The company has completed approximately a dozen feed treatment trials for salmon, trout, shrimp, yellowtail tuna and ornamental fish, and Feinberg says the company has a good understanding of the versatility of the protein source and its applications.

Bacteria in general are very efficient at converting feedstocks into proteins. What’s novel about KnipBio’s process is the biotechnology. Feinberg says this technology should scale up well with existing hardware and infrastructure. The process involves straightforward fermentation and simple post processing.

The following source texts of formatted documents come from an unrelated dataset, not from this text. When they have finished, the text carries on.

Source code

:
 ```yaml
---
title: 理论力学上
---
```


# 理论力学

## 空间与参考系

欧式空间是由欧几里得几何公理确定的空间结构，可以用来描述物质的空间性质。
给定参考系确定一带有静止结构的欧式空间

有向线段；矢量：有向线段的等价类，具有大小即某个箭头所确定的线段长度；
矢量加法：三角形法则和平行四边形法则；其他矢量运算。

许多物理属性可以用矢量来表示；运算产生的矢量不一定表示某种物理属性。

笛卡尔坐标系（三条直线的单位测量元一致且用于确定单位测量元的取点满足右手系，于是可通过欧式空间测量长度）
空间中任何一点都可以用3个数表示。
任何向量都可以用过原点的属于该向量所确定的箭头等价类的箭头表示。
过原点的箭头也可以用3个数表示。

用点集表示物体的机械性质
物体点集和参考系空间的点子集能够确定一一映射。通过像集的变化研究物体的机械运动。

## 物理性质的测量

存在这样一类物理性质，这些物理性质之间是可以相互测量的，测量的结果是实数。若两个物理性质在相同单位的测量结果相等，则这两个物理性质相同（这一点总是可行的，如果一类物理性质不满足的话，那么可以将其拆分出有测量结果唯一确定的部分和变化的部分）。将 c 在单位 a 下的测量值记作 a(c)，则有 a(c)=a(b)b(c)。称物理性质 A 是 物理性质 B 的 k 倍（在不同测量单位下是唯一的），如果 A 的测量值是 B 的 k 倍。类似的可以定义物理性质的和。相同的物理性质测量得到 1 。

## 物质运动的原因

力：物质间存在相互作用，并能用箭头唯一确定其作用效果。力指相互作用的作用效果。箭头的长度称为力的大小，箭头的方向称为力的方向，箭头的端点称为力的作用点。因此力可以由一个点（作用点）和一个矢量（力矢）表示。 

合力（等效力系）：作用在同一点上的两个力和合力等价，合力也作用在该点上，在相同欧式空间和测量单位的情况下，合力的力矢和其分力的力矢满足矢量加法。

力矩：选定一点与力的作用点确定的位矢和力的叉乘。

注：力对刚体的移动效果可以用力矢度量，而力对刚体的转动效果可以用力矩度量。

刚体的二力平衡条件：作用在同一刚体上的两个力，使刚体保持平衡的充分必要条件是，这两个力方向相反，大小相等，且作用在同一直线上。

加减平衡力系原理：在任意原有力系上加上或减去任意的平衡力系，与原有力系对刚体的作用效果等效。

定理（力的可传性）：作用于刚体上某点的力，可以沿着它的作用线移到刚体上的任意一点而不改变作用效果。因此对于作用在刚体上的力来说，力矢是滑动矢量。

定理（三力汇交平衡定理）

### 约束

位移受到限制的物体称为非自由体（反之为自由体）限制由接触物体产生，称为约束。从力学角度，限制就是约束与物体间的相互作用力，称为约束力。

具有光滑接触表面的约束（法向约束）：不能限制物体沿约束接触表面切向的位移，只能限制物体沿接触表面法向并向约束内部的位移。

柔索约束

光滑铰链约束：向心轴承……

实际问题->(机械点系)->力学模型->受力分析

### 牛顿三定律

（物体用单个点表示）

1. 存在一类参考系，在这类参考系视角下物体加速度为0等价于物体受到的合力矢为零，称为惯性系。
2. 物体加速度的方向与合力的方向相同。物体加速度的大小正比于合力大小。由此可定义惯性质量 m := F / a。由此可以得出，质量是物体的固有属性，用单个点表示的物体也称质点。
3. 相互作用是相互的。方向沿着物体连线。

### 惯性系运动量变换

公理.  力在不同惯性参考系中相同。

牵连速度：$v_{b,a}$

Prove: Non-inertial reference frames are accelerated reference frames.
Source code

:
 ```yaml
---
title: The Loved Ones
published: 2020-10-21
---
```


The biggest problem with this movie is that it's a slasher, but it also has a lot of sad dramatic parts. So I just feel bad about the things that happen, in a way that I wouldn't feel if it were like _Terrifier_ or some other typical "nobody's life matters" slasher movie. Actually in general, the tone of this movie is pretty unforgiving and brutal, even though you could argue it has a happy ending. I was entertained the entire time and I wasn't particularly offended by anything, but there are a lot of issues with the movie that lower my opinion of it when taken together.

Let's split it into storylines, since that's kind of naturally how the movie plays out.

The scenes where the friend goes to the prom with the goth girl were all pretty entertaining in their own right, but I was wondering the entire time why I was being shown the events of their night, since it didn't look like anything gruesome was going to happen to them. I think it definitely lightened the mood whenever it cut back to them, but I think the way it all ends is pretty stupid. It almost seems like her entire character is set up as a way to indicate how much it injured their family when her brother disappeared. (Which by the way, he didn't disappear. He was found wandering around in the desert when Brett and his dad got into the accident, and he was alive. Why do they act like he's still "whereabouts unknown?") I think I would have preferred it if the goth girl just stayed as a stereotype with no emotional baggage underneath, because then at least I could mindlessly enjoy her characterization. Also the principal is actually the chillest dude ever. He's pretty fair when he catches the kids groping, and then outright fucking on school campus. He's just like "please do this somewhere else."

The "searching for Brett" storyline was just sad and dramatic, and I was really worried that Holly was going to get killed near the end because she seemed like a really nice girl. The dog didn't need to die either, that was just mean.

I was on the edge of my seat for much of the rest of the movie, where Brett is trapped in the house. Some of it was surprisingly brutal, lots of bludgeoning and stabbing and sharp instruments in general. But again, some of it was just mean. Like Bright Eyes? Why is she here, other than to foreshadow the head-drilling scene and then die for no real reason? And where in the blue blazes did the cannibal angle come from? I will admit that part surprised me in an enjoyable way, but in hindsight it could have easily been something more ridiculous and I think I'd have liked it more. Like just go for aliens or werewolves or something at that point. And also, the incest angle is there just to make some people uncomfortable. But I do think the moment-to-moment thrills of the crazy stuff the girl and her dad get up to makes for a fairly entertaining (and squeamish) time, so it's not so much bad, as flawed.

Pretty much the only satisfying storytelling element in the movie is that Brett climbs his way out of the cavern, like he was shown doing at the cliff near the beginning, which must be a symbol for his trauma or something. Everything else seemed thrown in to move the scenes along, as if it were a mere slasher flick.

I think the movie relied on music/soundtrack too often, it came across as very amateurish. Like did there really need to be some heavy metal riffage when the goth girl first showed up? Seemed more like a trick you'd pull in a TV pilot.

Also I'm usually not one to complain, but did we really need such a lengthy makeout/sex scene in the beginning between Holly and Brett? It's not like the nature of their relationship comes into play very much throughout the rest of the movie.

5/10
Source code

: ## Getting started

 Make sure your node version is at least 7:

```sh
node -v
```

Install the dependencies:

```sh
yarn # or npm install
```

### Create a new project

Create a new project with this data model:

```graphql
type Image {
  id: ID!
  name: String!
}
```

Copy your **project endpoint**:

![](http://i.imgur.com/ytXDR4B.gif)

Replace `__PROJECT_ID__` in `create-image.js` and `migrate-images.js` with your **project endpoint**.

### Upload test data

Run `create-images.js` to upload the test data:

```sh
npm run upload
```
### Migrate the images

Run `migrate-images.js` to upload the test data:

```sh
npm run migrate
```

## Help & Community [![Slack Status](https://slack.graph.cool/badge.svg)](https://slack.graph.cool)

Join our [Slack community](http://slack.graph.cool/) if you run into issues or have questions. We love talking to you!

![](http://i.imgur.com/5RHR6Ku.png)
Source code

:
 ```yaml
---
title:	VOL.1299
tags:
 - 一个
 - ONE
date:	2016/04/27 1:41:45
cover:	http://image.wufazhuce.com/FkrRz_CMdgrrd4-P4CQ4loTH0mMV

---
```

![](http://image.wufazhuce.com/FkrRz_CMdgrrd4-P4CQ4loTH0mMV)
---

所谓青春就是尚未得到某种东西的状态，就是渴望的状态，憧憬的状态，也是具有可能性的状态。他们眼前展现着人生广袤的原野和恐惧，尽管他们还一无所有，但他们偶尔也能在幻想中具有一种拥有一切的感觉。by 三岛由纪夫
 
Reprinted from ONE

KnipBio is in the process of developing partnerships to head towards demonstrating viability at a precommercial scale, and has made what Feinberg calls significant process on its first commercial-stage pilot package. It is currently seeking partnerships to demonstrate large-vessel scale-up and colocation viability.

On the Regulatory Path
According to Rick Barrows, who evaluates the nutritional value and other aspects of new products for the USDA Agriculture Research Service, new feed products used in the United States need either generally recognized as safe (GRAS) determination or an Association of American Feed Control Officials definition. “There currently is no official AAFCO definition for single cell protein ingredients to be used for animal feed, and no one has approval yet. It is likely that AAFCO will create a new definition, but it is up to them. It’s a slow process that can typically take from one to three years,” he says.

When new ingredients are used in other countries, which is where most aquaculture feed is sold, Barrows says, “each country has its own agencies that regulate what can and can’t be used as an animal feed.”

“Some DDGS are already used in aquaculture, more for herbivores that can handle a higher fibrous content, like catfish and tilapia. The KnipBio product is much higher in protein and is more animal-like than plant-like, with higher lysine and thiamine levels. KnipBio has entered into the process for GRAS determination, and it is likely to be approved,” he says. Feinberg says KnipBio will complete its GRAS determination paperwork in 2017.